Hesychasm (; Greek: Ησυχασμός) is a contemplative monastic tradition in the Eastern Orthodox Church in which stillness (hēsychia) is sought through uninterrupted Jesus prayer. While rooted in early Christian monasticism, it took its definitive form in the 14th century at Mount Athos.

Etymology 
Hesychasm (, Modern ) derives from the word hesychia (, ), meaning "stillness, rest, quiet, silence" and hesychazo ( ) "to keep stillness".

Origins and development
Metropolitan Kallistos Ware, a scholar of Eastern Orthodox theology, distinguishes five distinct usages of the term "hesychasm":
 "solitary life", a sense, equivalent to "eremitical life", in which the term is used since the 4th century;
 "the practice of inner prayer, aiming at union with God on a level beyond images, concepts and language"; 
 "the quest for such union through the Jesus Prayer";
 "a particular psychosomatic technique in combination with the Jesus Prayer", use of which technique can be traced back at least to the 13th century;
 "the theology of St. Gregory Palamas", on which see Palamism.

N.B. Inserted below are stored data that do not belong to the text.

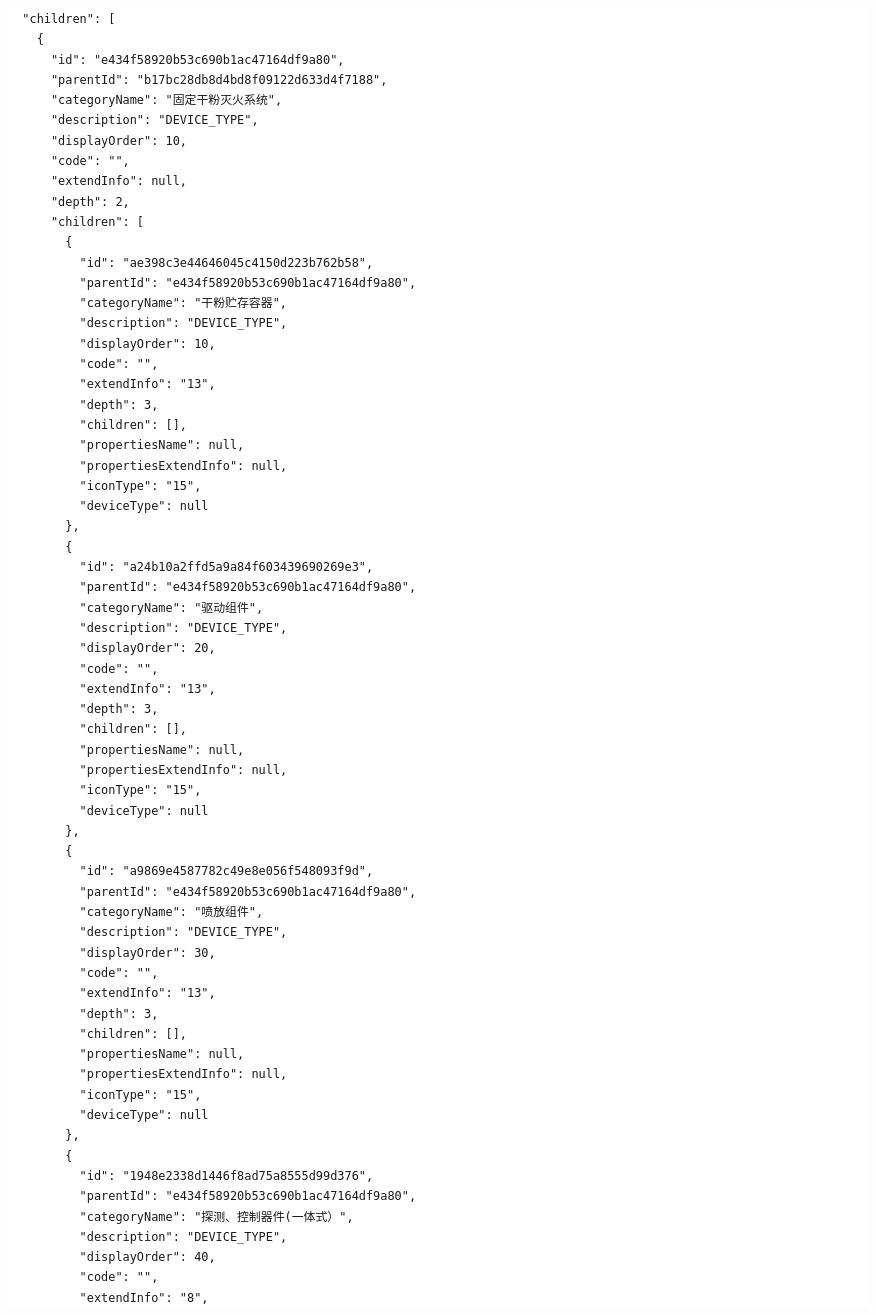       "children": [
        {
          "id": "e434f58920b53c690b1ac47164df9a80",
          "parentId": "b17bc28db8d4bd8f09122d633d4f7188",
          "categoryName": "固定干粉灭火系统",
          "description": "DEVICE_TYPE",
          "displayOrder": 10,
          "code": "",
          "extendInfo": null,
          "depth": 2,
          "children": [
            {
              "id": "ae398c3e44646045c4150d223b762b58",
              "parentId": "e434f58920b53c690b1ac47164df9a80",
              "categoryName": "干粉贮存容器",
              "description": "DEVICE_TYPE",
              "displayOrder": 10,
              "code": "",
              "extendInfo": "13",
              "depth": 3,
              "children": [],
              "propertiesName": null,
              "propertiesExtendInfo": null,
              "iconType": "15",
              "deviceType": null
            },
            {
              "id": "a24b10a2ffd5a9a84f603439690269e3",
              "parentId": "e434f58920b53c690b1ac47164df9a80",
              "categoryName": "驱动组件",
              "description": "DEVICE_TYPE",
              "displayOrder": 20,
              "code": "",
              "extendInfo": "13",
              "depth": 3,
              "children": [],
              "propertiesName": null,
              "propertiesExtendInfo": null,
              "iconType": "15",
              "deviceType": null
            },
            {
              "id": "a9869e4587782c49e8e056f548093f9d",
              "parentId": "e434f58920b53c690b1ac47164df9a80",
              "categoryName": "喷放组件",
              "description": "DEVICE_TYPE",
              "displayOrder": 30,
              "code": "",
              "extendInfo": "13",
              "depth": 3,
              "children": [],
              "propertiesName": null,
              "propertiesExtendInfo": null,
              "iconType": "15",
              "deviceType": null
            },
            {
              "id": "1948e2338d1446f8ad75a8555d99d376",
              "parentId": "e434f58920b53c690b1ac47164df9a80",
              "categoryName": "探测、控制器件(一体式）",
              "description": "DEVICE_TYPE",
              "displayOrder": 40,
              "code": "",
              "extendInfo": "8",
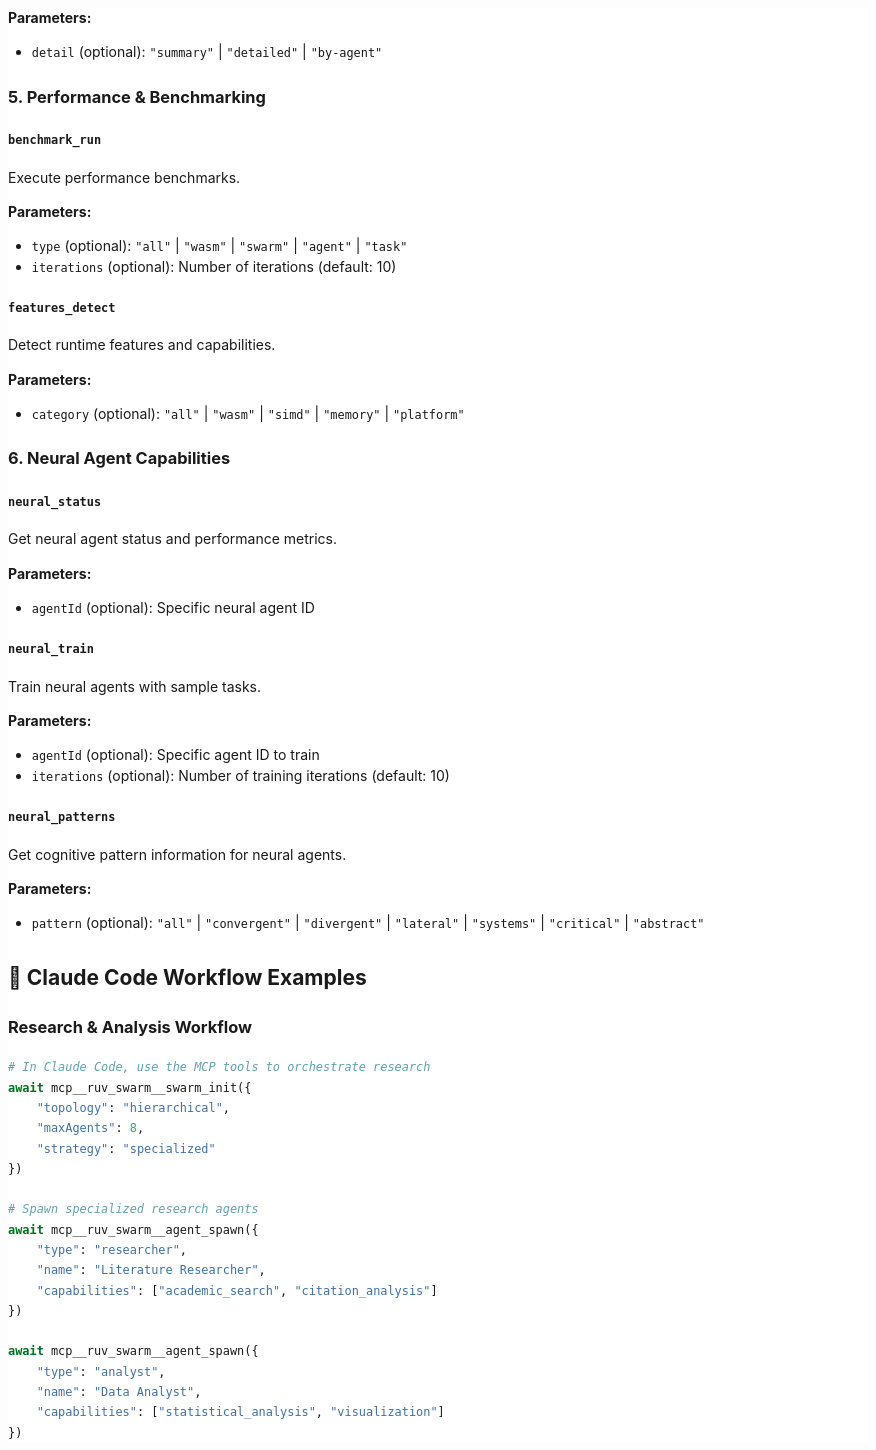 **Parameters:**
- `detail` (optional): `"summary"` | `"detailed"` | `"by-agent"`

### 5. Performance & Benchmarking

#### `benchmark_run`
Execute performance benchmarks.

**Parameters:**
- `type` (optional): `"all"` | `"wasm"` | `"swarm"` | `"agent"` | `"task"`
- `iterations` (optional): Number of iterations (default: 10)

#### `features_detect`
Detect runtime features and capabilities.

**Parameters:**
- `category` (optional): `"all"` | `"wasm"` | `"simd"` | `"memory"` | `"platform"`

### 6. Neural Agent Capabilities

#### `neural_status`
Get neural agent status and performance metrics.

**Parameters:**
- `agentId` (optional): Specific neural agent ID

#### `neural_train`
Train neural agents with sample tasks.

**Parameters:**
- `agentId` (optional): Specific agent ID to train
- `iterations` (optional): Number of training iterations (default: 10)

#### `neural_patterns`
Get cognitive pattern information for neural agents.

**Parameters:**
- `pattern` (optional): `"all"` | `"convergent"` | `"divergent"` | `"lateral"` | `"systems"` | `"critical"` | `"abstract"`

## 🔄 Claude Code Workflow Examples

### Research & Analysis Workflow

```python
# In Claude Code, use the MCP tools to orchestrate research
await mcp__ruv_swarm__swarm_init({
    "topology": "hierarchical",
    "maxAgents": 8,
    "strategy": "specialized"
})

# Spawn specialized research agents
await mcp__ruv_swarm__agent_spawn({
    "type": "researcher",
    "name": "Literature Researcher",
    "capabilities": ["academic_search", "citation_analysis"]
})

await mcp__ruv_swarm__agent_spawn({
    "type": "analyst", 
    "name": "Data Analyst",
    "capabilities": ["statistical_analysis", "visualization"]
})

```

Early Christian monasticism

Solitary ascetic life
Christian monasticism started with the legalisation of Christianity in the 4th century. The term hesychast is used sparingly in Christian ascetical writings emanating from Egypt from the 4th century on, although the writings of Evagrius and the Sayings of the Desert Fathers do attest to it. In Egypt, the terms more often used are anchoretism (Gr. , "withdrawal, retreat"), and anchorite (Gr. , "one who withdraws or retreats, i.e. a hermit").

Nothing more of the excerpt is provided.